┌──

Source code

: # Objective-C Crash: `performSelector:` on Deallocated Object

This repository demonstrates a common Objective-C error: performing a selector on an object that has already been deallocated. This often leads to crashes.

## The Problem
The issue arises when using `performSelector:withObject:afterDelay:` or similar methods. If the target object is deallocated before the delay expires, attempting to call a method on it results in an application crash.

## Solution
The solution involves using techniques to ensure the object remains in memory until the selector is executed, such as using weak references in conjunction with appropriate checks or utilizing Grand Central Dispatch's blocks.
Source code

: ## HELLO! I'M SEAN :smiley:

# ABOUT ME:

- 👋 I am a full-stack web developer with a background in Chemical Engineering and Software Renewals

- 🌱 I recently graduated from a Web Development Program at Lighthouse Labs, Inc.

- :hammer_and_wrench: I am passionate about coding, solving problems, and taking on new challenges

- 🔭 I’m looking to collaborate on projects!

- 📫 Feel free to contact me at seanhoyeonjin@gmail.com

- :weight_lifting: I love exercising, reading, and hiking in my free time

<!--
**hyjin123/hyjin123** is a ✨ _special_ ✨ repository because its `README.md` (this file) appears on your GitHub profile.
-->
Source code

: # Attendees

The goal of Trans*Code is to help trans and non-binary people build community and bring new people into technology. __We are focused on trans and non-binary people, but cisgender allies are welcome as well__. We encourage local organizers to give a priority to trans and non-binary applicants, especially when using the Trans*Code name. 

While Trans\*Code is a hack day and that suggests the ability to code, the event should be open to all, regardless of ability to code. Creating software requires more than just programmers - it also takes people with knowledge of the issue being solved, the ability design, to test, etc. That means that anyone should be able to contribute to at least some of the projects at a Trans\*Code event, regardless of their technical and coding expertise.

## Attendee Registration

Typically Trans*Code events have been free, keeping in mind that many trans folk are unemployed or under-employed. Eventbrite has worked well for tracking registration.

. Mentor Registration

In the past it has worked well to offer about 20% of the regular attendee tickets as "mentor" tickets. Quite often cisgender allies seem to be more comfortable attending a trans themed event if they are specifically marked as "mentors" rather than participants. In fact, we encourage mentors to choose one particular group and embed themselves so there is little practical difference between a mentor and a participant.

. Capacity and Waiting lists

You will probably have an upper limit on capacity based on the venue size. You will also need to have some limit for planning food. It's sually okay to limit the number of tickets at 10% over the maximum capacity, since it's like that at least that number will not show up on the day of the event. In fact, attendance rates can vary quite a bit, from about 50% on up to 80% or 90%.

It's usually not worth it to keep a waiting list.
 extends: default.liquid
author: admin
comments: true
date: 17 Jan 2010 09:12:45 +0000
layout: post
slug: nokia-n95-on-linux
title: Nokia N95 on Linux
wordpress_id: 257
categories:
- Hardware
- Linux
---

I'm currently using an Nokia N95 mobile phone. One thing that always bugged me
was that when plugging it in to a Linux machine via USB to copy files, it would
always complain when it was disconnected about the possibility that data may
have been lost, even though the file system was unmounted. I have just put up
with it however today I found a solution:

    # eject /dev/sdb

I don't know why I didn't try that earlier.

└──

▶ **WORK INSTRUCTIONS**
Each entry above, in full, should be output exactly as it reads.

▶ **ANSWER SPACE**
Source code

: # Objective-C Crash: `performSelector:` on Deallocated Object

This repository demonstrates a common Objective-C error: performing a selector on an object that has already been deallocated. This often leads to crashes.

## The Problem
The issue arises when using `performSelector:withObject:afterDelay:` or similar methods. If the target object is deallocated before the delay expires, attempting to call a method on it results in an application crash.

## Solution
The solution involves using techniques to ensure the object remains in memory until the selector is executed, such as using weak references in conjunction with appropriate checks or utilizing Grand Central Dispatch's blocks.
Source code

: ## HELLO! I'M SEAN :smiley:

# ABOUT ME:

- 👋 I am a full-stack web developer with a background in Chemical Engineering and Software Renewals

- 🌱 I recently graduated from a Web Development Program at Lighthouse Labs, Inc.

- :hammer_and_wrench: I am passionate about coding, solving problems, and taking on new challenges

- 🔭 I’m looking to collaborate on projects!

- 📫 Feel free to contact me at seanhoyeonjin@gmail.com

- :weight_lifting: I love exercising, reading, and hiking in my free time

<!--
**hyjin123/hyjin123** is a ✨ _special_ ✨ repository because its `README.md` (this file) appears on your GitHub profile.
-->
Source code

: # Attendees

The goal of Trans*Code is to help trans and non-binary people build community and bring new people into technology. __We are focused on trans and non-binary people, but cisgender allies are welcome as well__. We encourage local organizers to give a priority to trans and non-binary applicants, especially when using the Trans*Code name. 

While Trans\*Code is a hack day and that suggests the ability to code, the event should be open to all, regardless of ability to code. Creating software requires more than just programmers - it also takes people with knowledge of the issue being solved, the ability design, to test, etc. That means that anyone should be able to contribute to at least some of the projects at a Trans\*Code event, regardless of their technical and coding expertise.

## Attendee Registration

Typically Trans*Code events have been free, keeping in mind that many trans folk are unemployed or under-employed. Eventbrite has worked well for tracking registration.

. Mentor Registration

In the past it has worked well to offer about 20% of the regular attendee tickets as "mentor" tickets. Quite often cisgender allies seem to be more comfortable attending a trans themed event if they are specifically marked as "mentors" rather than participants. In fact, we encourage mentors to choose one particular group and embed themselves so there is little practical difference between a mentor and a participant.

. Capacity and Waiting lists

You will probably have an upper limit on capacity based on the venue size. You will also need to have some limit for planning food. It's sually okay to limit the number of tickets at 10% over the maximum capacity, since it's like that at least that number will not show up on the day of the event. In fact, attendance rates can vary quite a bit, from about 50% on up to 80% or 90%.

It's usually not worth it to keep a waiting list.
 extends: default.liquid
author: admin
comments: true
date: 17 Jan 2010 09:12:45 +0000
layout: post
slug: nokia-n95-on-linux
title: Nokia N95 on Linux
wordpress_id: 257
categories:
- Hardware
- Linux
---

I'm currently using an Nokia N95 mobile phone. One thing that always bugged me
was that when plugging it in to a Linux machine via USB to copy files, it would
always complain when it was disconnected about the possibility that data may
have been lost, even though the file system was unmounted. I have just put up
with it however today I found a solution:

    # eject /dev/sdb

I don't know why I didn't try that earlier.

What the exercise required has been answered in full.